In such a time-consuming business, it’s fortunate that Lane’s wife, Nancy, is equally involved.
“She grew up in an aviation family,” he said. “Her dad and brother both fly so there have always been planes and helicopters in her life. She’s very well versed in this lifestyle. Also, we share a passion for World War II history. Collecting memorabilia is just a part of both of us and who we are. She’s also my office manager, partner-in-crime and so on. She runs everything here.”
Lane’s first Airpower Unlimited project in Idaho was one of his most difficult and meticulous. It was the restoration of a Vought/Goodyear FG-1D Corsair that had been buried in the bottom of Seattle’s Lake Washington for decades. After World War II, when it had served aboard the carrier USS Intrepid, the plane was assigned in 1945 to Naval Air Station Sand Point in Seattle, near the north end of Lake Washington. In July, Commander Ralph Mileson ditched the Corsair in the lake as he tried to reach the airfield following a midair collision with another Corsair.
Fortunately, there were no fatalities in the accident, but Mileson’s aircraft wasn’t found until decades later. It was raised from the muck and debris of the lakebed in 1983. In three years, Lane restored it to an exacting out-of-the-factory, ready-to-fly condition.
“The Navy, however, still had control of that warplane and didn’t want anyone but Navy personnel flying it. So, even though it was definitely flyable, it was just put on display at The Museum of Flight,” he said. Today, on loan from the Navy, the plane Lane and his crew restored rests in the museum’s Great Gallery, recognized as one of the most authentically restored aircraft ever exhibited there.

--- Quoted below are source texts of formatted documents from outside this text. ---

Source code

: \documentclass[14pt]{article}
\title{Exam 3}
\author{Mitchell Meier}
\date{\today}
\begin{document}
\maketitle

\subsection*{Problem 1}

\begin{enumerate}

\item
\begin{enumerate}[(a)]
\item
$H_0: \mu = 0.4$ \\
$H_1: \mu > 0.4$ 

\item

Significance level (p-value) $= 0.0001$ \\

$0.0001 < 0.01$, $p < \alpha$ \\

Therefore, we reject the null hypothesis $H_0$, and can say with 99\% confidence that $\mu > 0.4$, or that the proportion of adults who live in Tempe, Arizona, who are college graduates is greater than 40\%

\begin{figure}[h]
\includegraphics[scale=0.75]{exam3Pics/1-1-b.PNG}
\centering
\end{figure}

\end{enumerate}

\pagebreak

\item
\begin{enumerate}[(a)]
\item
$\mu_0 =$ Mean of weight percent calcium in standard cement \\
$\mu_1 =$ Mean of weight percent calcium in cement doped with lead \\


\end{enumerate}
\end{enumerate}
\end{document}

Another Corsair restoration, an FG-1D, was completed in 2003 for pilot-owner Gary Kohs, owner of Fine Art Models of Royal Oak, Mich., a company known for its exceedingly accurate museum quality models of ships, trains, automobiles and fighter planes. The plane came from the collection of David Tallichet in Chino, Calif., who founded Yesterday’s Air Force in the 1970s, then changed the name to the Military Aircraft Restoration Corp. Today, it’s a private company known for dozens of recoveries of derelict warbirds and occasional restorations. Kohs’ Corsair once flew in the 1970s television series “Baa Baa Black Sheep,” loosely based on the war stories of “Pappy” Boyington, a U.S. Marine Corps pilot with 22 combat victories and leader of a squadron of Corsairs stationed in the Pacific during the war.
The 13-year project took 17,000 hours of work but the finished, “as delivered by Goodyear” quality of Kohs’ Corsair restoration won a World War II Grand Champion award at EAA AirVenture Oshkosh that same year. Of the 12,654 Corsairs built between 1943 and 1952—originally by Chance Vought and later by Brewster and Goodyear—records show that Goodyear produced 4,017 of the distinctively designed planes.
John Lane’s exquisite work on the Corsair also earned a second Golden Wrench award for Airpower Unlimited for his crew’s superb work. His team of artisans completely stripped and disassembled the Corsair, rebuilding it with original parts whenever possible and following original Goodyear factory assembly plans. When necessary, Airpower Unlimited reconstructed new parts. The first EAA Golden Wrench honor for the company was presented in 1996 for their restoration of a Navy TBM torpedo bomber.
It takes years, even decades, to build a solid reputation in the realm of warbird restoration work. John Lane Jr. has done just that, from Arizona to Idaho, from Corsairs to Mustangs. As a pilot and a craftsman with exacting standards, Lane has proven he’s a man with a passion for preserving and honoring warbirds and their pilots of more than 60 years ago—including, of course, his father.